Cash flows from financing activities were negative at PLN 3.3 million and included mainly the payment of lease liabilities. The high negative cash flows in H1 2022 (-PLN 124.3 million) were due to the repayment of bond liabilities.

The Group's capital expenditure stood at PLN 31.5 million in 6M 2023, including expenditure for property, plant and equipment at PLN 12.3 million (PLN 5.7 million in 6M 2022) and expenditure for intangible assets at PLN 19.2 million (PLN 14.3 million in 6M 2022).

5. Seasonality and cyclicity of operations 5.1. Trading on the financial market

Share prices and turnover value are significantly influenced by local, regional, and global trends impacting the capital markets, which determines the number and size of new issues of financial instruments and the activity of investors on GPW. As a result, the revenue of the Group is cyclical in the long term.

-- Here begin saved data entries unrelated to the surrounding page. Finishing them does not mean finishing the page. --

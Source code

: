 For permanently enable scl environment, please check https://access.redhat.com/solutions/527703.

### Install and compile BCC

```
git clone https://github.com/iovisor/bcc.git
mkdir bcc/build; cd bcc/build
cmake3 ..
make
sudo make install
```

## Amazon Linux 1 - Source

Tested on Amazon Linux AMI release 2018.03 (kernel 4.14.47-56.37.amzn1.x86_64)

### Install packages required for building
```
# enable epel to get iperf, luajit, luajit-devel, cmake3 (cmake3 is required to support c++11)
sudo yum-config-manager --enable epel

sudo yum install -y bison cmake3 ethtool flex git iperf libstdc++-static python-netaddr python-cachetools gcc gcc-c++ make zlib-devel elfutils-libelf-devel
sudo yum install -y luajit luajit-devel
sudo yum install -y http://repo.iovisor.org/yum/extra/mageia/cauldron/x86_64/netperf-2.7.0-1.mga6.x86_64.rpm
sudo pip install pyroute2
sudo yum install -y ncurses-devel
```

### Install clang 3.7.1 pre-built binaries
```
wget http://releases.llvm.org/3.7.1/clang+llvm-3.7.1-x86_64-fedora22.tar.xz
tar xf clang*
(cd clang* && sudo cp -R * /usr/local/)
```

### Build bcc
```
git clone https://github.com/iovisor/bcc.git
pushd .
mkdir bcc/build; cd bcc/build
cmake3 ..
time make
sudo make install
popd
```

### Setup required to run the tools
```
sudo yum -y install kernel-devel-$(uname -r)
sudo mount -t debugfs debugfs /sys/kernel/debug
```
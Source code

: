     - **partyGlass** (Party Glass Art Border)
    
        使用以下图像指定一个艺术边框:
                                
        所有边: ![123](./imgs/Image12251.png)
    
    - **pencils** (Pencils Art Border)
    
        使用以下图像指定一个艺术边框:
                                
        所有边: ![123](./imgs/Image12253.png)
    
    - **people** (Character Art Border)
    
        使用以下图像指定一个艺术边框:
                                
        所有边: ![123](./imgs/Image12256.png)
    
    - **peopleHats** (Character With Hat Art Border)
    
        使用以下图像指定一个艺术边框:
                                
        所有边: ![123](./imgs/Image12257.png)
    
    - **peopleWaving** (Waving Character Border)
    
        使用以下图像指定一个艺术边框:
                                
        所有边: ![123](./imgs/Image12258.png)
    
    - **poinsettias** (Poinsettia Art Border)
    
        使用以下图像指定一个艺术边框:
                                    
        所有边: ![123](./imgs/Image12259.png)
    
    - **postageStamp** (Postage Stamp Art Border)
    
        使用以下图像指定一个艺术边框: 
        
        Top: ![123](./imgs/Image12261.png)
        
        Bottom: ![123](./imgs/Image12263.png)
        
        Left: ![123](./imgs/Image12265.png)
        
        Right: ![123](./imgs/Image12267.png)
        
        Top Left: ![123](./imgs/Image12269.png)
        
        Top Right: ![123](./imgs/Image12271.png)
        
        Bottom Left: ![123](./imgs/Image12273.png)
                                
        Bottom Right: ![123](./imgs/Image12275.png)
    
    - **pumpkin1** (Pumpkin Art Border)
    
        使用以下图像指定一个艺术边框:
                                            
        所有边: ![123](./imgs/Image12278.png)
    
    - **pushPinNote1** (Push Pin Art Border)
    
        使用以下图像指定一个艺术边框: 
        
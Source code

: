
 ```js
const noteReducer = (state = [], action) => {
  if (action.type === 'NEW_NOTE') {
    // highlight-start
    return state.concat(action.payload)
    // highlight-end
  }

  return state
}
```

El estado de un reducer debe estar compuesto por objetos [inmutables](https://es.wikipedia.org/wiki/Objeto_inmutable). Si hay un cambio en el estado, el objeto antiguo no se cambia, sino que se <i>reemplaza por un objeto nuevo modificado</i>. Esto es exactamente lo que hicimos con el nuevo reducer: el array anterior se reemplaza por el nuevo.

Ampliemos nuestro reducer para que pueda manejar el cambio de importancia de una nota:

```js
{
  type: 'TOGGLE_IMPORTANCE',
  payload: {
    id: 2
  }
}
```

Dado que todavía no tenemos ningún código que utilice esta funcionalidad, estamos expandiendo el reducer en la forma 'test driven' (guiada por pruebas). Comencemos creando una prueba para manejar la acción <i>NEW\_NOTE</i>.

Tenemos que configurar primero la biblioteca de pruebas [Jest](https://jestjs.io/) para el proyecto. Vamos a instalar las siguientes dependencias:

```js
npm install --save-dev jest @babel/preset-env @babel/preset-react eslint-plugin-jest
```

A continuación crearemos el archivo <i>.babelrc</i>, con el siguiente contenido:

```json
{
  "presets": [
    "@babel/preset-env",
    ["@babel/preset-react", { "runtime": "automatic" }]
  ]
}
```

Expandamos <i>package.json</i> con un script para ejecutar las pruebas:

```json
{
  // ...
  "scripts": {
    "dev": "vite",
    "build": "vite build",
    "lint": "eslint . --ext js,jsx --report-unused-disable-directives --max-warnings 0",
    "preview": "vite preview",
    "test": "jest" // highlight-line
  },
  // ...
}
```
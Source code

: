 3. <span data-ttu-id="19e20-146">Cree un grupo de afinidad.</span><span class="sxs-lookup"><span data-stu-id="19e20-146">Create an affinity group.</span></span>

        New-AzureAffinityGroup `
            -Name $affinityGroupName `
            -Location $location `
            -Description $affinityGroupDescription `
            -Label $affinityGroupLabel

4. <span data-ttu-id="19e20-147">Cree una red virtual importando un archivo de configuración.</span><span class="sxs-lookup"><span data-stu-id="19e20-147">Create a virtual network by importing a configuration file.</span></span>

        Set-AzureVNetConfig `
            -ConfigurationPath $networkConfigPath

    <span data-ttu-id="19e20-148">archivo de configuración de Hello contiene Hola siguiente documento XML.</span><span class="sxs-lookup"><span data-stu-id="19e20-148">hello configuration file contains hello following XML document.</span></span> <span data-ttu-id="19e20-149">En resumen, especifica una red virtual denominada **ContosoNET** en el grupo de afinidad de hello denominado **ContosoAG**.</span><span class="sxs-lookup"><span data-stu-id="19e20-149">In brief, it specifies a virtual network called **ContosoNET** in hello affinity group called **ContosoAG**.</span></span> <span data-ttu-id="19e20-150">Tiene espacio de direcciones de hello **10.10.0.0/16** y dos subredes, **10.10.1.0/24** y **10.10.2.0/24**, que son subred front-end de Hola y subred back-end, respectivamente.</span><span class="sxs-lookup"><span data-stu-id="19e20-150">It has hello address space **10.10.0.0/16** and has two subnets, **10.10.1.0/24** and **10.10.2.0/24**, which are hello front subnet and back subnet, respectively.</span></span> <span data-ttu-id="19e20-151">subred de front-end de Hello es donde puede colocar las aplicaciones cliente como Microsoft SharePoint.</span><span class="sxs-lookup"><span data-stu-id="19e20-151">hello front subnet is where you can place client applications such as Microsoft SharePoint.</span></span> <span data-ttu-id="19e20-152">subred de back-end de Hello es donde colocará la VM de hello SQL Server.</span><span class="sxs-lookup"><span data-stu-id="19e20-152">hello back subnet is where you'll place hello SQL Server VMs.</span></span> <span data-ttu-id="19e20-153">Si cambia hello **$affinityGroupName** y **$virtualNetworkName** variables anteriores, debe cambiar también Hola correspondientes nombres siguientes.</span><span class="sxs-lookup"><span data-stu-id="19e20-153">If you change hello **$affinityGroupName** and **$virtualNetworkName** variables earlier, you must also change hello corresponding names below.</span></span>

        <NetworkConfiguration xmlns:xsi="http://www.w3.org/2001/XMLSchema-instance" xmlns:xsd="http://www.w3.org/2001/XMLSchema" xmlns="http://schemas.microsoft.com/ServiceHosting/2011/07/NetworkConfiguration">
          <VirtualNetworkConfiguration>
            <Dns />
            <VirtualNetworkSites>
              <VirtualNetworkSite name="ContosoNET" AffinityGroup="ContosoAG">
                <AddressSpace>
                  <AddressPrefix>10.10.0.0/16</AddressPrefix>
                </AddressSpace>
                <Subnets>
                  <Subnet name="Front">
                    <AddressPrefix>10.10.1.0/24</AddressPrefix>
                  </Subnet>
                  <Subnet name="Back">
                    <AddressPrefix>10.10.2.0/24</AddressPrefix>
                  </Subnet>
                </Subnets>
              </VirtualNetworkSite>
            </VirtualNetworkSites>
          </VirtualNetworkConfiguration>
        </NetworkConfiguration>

5.2. Trading on the commodity market

Trading in certificates of origin on TGE is subject to seasonality. The volume of turnover on the property rights market operated by TGE and the activity of participants of the Register of Certificates of Origin are largely determined by the obligation imposed on energy companies which sell electricity to final consumers and have to cancel a certain quantity of certificates of origin in relation to the volume of electricity sold in the preceding year. The percentage of certificates of origin which must be cancelled is fixed for every year in laws and regulations of the Minister of Climate.

According to the Energy Law, the obligation has to be performed until 30 June (of each year in relation of electricity sold in the preceding year). As a result, turnover in the first half of the year is relatively higher than in the second half of the year.

Trade in electricity on the Commodity Forward Instruments Market operated by TGE is not spread equally throughout the year. It is seasonal in that it depends on hedging strategies of large market players and it is typically lower in H1. However, seasonality may be distorted because the strategies of market players also depend on the financial standing of companies, regulatory changes, and current energy and gas prices.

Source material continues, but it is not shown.